Bologna, 19 mag. – Il Fiscal Compact è uno degli argomenti ricorrenti della campagna elettorale per le prossime elezioni europee. C’è chi lo vede come un provvedimento necessario per rimettere in sesto i bilaci e portare un po’ di responsabilità tra le fila dei politici spendaccioni, chi lo considera invece una camcia di forza che strangolerà sul nascere un’eventuale ripresa economica.

Quando si parla di Fiscal Compact si intende il Trattato sulla stabilità, coordinamento e governance nell’unione economica e monetaria (qui il documento completo in pdf).

Cosa prevede il Fiscal Compact? In sostanza e semplificando tre cose:

– l’obbligo di mantenere al massimo al 3 per cento il rapporto tra deficit e Pil (già previsto dal vecchio tratto di Maastricht);

– l’obbligo (ma con più di un margine di flessibilità) di tenere in ordine i conti pubblici attraverso un bilancio “in pareggio o in avanzo” (recepito con la modifica dell’articolo 81 della Costituzione);

– la necessità di un piano di rientro pluriennale per chi ha un rapporto tra debito pubblico e Pil superiore al 60% (in Italia siamo sopra al 130% con un debito che ha passato i 2mila miliardi di euro).

Abbiamo chiesto a due economisti di confrontarsi sul tema. Luigi Marattin, docente all’Università di Bologna e assessore al bilancio del Comune di Ferrara per il Pd, e Riccardo Realfonzo, docente di economia politica all’Università del Sannio ed ex assessore della giunta napoletana di d Magistris. ”La vulgata – spiega Marattin –  vuole che il Fiscal Compat imponga due obblighi: il pareggio di bilancio e la necessità di rientro con manovre da 50 miliardi l’anno. Non è così, anzi il fiscal compact ci permette di spendere anche quando non potremmo farlo.
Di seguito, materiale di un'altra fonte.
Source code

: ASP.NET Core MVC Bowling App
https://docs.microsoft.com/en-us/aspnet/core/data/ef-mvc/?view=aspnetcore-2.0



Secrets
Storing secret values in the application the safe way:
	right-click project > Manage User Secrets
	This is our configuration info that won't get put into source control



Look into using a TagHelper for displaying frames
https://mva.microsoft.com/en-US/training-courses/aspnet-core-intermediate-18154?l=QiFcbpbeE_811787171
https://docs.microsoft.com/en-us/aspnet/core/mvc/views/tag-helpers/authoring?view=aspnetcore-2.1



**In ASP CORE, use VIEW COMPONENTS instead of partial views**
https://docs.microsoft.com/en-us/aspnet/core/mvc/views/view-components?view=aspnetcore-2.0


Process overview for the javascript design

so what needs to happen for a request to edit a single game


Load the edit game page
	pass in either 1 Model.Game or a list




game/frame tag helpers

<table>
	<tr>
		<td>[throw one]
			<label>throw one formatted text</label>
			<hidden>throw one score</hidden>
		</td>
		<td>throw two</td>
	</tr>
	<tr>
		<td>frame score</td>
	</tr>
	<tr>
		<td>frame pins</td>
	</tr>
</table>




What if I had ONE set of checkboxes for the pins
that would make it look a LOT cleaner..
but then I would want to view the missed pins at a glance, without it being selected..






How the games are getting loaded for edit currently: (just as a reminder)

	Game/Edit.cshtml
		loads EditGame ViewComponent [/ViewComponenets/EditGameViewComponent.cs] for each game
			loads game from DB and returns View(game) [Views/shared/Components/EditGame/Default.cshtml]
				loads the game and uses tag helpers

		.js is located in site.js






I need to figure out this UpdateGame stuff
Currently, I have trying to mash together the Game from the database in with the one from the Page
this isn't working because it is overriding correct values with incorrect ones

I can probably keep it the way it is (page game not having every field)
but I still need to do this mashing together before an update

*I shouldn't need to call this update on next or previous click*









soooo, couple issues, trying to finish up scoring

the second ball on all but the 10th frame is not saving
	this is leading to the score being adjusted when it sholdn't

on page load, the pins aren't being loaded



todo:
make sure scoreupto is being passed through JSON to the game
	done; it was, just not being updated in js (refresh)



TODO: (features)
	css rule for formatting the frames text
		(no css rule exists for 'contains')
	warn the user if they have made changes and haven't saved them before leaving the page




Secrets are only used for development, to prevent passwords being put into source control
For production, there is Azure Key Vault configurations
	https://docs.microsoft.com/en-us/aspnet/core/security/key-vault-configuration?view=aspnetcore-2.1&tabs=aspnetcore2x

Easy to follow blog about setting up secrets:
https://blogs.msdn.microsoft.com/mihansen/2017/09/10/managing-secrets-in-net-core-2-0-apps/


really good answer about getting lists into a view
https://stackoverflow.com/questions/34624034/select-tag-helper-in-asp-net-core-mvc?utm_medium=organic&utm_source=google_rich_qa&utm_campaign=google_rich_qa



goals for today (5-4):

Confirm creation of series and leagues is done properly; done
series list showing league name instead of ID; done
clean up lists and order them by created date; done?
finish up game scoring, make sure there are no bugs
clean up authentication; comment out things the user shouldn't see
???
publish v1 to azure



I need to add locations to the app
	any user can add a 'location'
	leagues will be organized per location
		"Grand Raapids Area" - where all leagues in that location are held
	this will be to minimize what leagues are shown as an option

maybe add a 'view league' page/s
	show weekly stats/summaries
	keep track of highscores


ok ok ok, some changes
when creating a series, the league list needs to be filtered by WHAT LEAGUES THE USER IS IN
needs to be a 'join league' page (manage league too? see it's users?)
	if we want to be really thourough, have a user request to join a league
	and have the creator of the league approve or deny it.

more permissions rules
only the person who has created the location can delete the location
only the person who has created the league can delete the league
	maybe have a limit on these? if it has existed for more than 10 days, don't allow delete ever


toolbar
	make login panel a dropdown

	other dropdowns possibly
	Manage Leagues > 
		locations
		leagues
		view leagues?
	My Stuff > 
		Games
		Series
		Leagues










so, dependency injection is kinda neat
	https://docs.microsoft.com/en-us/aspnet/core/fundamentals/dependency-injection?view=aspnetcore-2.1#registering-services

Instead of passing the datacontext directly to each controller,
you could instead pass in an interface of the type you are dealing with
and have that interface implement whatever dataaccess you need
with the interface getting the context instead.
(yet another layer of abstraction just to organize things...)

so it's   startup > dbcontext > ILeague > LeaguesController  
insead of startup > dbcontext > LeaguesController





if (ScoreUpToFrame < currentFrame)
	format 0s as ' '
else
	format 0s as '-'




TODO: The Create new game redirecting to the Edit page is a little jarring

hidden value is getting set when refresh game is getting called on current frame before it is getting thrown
In questo senso il meccanismo è di stampo keynesiano”. Per Realfonzo invece il trattato europeo offre “margini di elasticità di intervento insufficienti a un’economia in recessione per risollevarsi” ed è “una vera e propria mannaia”.

Posizioni anche molto differenti che però, seppur per motivi diversi, in qualche modo convergono quando si tocca l’argomento dei due valori di riferimento del trattato: il tetto del 3% di rapporto deficit-Pil e l’obiettivo del 60% di rapporto debito pubblico-Pil. Secondo Realfonzo quei due numeri “sono privi di qualsiasi fondamento scientifico“. Per Marattin, che da sempre sostiene la necessità di mettere in sicurezza i conti tagliando la spesa e rilanciando l’economia, “l’impianto del fiscal compact è da rivedere perché pensato 20 anni fa, così come quei due numeri”.